#### Stored data entries
----

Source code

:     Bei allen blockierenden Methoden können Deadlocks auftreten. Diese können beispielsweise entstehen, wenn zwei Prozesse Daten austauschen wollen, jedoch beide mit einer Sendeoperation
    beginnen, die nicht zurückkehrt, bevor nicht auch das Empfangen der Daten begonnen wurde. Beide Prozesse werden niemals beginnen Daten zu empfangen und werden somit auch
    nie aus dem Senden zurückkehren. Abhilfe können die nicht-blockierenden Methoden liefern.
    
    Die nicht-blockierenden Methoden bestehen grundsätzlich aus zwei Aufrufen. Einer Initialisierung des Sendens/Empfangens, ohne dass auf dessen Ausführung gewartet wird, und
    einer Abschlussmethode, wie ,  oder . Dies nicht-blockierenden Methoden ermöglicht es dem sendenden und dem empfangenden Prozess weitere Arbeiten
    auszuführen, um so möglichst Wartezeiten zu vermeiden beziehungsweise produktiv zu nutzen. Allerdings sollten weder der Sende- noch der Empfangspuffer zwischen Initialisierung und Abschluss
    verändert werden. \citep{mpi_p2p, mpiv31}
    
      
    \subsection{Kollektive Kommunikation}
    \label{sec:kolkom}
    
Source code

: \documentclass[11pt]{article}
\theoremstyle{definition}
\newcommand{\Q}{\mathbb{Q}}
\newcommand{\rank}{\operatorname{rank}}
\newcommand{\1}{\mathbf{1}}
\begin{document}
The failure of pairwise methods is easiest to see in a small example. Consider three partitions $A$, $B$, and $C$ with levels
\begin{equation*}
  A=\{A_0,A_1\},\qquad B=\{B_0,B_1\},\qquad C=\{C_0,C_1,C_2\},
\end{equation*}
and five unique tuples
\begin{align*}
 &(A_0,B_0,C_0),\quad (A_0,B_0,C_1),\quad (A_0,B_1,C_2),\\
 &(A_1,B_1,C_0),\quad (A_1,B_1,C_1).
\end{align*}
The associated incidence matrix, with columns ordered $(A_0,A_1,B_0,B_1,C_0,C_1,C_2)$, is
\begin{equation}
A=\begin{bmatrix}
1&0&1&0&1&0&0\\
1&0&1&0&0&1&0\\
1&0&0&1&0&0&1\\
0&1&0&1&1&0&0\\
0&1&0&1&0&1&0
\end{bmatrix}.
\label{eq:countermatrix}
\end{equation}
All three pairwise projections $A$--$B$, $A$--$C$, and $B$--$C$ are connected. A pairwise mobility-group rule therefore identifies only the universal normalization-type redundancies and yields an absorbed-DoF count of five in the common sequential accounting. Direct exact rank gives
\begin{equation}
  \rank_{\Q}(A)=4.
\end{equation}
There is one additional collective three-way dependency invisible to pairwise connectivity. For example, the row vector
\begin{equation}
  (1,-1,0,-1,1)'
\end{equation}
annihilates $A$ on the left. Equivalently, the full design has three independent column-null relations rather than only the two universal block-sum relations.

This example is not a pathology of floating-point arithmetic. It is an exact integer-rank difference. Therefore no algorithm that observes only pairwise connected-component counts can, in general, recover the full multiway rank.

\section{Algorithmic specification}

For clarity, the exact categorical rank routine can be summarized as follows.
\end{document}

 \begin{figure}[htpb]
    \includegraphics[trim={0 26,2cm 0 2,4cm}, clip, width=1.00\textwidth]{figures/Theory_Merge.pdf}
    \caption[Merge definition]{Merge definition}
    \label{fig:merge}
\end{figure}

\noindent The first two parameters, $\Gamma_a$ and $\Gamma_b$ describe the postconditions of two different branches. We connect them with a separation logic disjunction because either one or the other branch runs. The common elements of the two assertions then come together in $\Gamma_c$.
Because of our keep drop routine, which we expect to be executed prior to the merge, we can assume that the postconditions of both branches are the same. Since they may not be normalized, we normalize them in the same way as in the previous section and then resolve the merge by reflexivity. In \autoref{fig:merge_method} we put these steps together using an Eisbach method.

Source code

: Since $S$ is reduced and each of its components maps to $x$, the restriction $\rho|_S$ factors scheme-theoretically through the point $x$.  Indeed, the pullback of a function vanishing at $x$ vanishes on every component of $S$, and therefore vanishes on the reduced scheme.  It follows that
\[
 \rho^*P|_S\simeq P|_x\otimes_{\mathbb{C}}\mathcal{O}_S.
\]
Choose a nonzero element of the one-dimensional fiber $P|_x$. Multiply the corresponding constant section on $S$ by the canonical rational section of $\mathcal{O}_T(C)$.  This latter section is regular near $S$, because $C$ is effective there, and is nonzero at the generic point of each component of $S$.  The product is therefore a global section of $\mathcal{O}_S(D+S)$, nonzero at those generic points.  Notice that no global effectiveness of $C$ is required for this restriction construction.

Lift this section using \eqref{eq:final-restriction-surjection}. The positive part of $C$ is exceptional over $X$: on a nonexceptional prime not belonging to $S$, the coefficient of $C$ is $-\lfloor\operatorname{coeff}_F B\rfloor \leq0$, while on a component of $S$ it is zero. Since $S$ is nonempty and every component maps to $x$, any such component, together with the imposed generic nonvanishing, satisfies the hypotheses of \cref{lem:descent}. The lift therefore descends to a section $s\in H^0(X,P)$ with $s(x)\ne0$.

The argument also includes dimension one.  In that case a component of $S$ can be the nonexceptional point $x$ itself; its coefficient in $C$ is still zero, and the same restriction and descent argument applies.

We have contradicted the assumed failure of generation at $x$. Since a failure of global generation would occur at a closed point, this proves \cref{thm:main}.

----

Would you retype all of the data exactly as shown?

Source code

:     Bei allen blockierenden Methoden können Deadlocks auftreten. Diese können beispielsweise entstehen, wenn zwei Prozesse Daten austauschen wollen, jedoch beide mit einer Sendeoperation
    beginnen, die nicht zurückkehrt, bevor nicht auch das Empfangen der Daten begonnen wurde. Beide Prozesse werden niemals beginnen Daten zu empfangen und werden somit auch
    nie aus dem Senden zurückkehren. Abhilfe können die nicht-blockierenden Methoden liefern.
    
    Die nicht-blockierenden Methoden bestehen grundsätzlich aus zwei Aufrufen. Einer Initialisierung des Sendens/Empfangens, ohne dass auf dessen Ausführung gewartet wird, und
    einer Abschlussmethode, wie ,  oder . Dies nicht-blockierenden Methoden ermöglicht es dem sendenden und dem empfangenden Prozess weitere Arbeiten
    auszuführen, um so möglichst Wartezeiten zu vermeiden beziehungsweise produktiv zu nutzen. Allerdings sollten weder der Sende- noch der Empfangspuffer zwischen Initialisierung und Abschluss
    verändert werden. \citep{mpi_p2p, mpiv31}
    
      
    \subsection{Kollektive Kommunikation}
    \label{sec:kolkom}
    
Source code

: \documentclass[11pt]{article}
\theoremstyle{definition}
\newcommand{\Q}{\mathbb{Q}}
\newcommand{\rank}{\operatorname{rank}}
\newcommand{\1}{\mathbf{1}}
\begin{document}
The failure of pairwise methods is easiest to see in a small example. Consider three partitions $A$, $B$, and $C$ with levels
\begin{equation*}
  A=\{A_0,A_1\},\qquad B=\{B_0,B_1\},\qquad C=\{C_0,C_1,C_2\},
\end{equation*}
and five unique tuples
\begin{align*}
 &(A_0,B_0,C_0),\quad (A_0,B_0,C_1),\quad (A_0,B_1,C_2),\\
 &(A_1,B_1,C_0),\quad (A_1,B_1,C_1).
\end{align*}
The associated incidence matrix, with columns ordered $(A_0,A_1,B_0,B_1,C_0,C_1,C_2)$, is
\begin{equation}
A=\begin{bmatrix}
1&0&1&0&1&0&0\\
1&0&1&0&0&1&0\\
1&0&0&1&0&0&1\\
0&1&0&1&1&0&0\\
0&1&0&1&0&1&0
\end{bmatrix}.
\label{eq:countermatrix}
\end{equation}
All three pairwise projections $A$--$B$, $A$--$C$, and $B$--$C$ are connected. A pairwise mobility-group rule therefore identifies only the universal normalization-type redundancies and yields an absorbed-DoF count of five in the common sequential accounting. Direct exact rank gives
\begin{equation}
  \rank_{\Q}(A)=4.
\end{equation}
There is one additional collective three-way dependency invisible to pairwise connectivity. For example, the row vector
\begin{equation}
  (1,-1,0,-1,1)'
\end{equation}
annihilates $A$ on the left. Equivalently, the full design has three independent column-null relations rather than only the two universal block-sum relations.

This example is not a pathology of floating-point arithmetic. It is an exact integer-rank difference. Therefore no algorithm that observes only pairwise connected-component counts can, in general, recover the full multiway rank.

\section{Algorithmic specification}

For clarity, the exact categorical rank routine can be summarized as follows.
\end{document}

 \begin{figure}[htpb]
    \includegraphics[trim={0 26,2cm 0 2,4cm}, clip, width=1.00\textwidth]{figures/Theory_Merge.pdf}
    \caption[Merge definition]{Merge definition}
    \label{fig:merge}
\end{figure}

\noindent The first two parameters, $\Gamma_a$ and $\Gamma_b$ describe the postconditions of two different branches. We connect them with a separation logic disjunction because either one or the other branch runs. The common elements of the two assertions then come together in $\Gamma_c$.
Because of our keep drop routine, which we expect to be executed prior to the merge, we can assume that the postconditions of both branches are the same. Since they may not be normalized, we normalize them in the same way as in the previous section and then resolve the merge by reflexivity. In \autoref{fig:merge_method} we put these steps together using an Eisbach method.

Source code

: Since $S$ is reduced and each of its components maps to $x$, the restriction $\rho|_S$ factors scheme-theoretically through the point $x$.  Indeed, the pullback of a function vanishing at $x$ vanishes on every component of $S$, and therefore vanishes on the reduced scheme.  It follows that
\[
 \rho^*P|_S\simeq P|_x\otimes_{\mathbb{C}}\mathcal{O}_S.
\]
Choose a nonzero element of the one-dimensional fiber $P|_x$. Multiply the corresponding constant section on $S$ by the canonical rational section of $\mathcal{O}_T(C)$.  This latter section is regular near $S$, because $C$ is effective there, and is nonzero at the generic point of each component of $S$.  The product is therefore a global section of $\mathcal{O}_S(D+S)$, nonzero at those generic points.  Notice that no global effectiveness of $C$ is required for this restriction construction.

Lift this section using \eqref{eq:final-restriction-surjection}. The positive part of $C$ is exceptional over $X$: on a nonexceptional prime not belonging to $S$, the coefficient of $C$ is $-\lfloor\operatorname{coeff}_F B\rfloor \leq0$, while on a component of $S$ it is zero. Since $S$ is nonempty and every component maps to $x$, any such component, together with the imposed generic nonvanishing, satisfies the hypotheses of \cref{lem:descent}. The lift therefore descends to a section $s\in H^0(X,P)$ with $s(x)\ne0$.

The argument also includes dimension one.  In that case a component of $S$ can be the nonexceptional point $x$ itself; its coefficient in $C$ is still zero, and the same restriction and descent argument applies.

We have contradicted the assumed failure of generation at $x$. Since a failure of global generation would occur at a closed point, this proves \cref{thm:main}.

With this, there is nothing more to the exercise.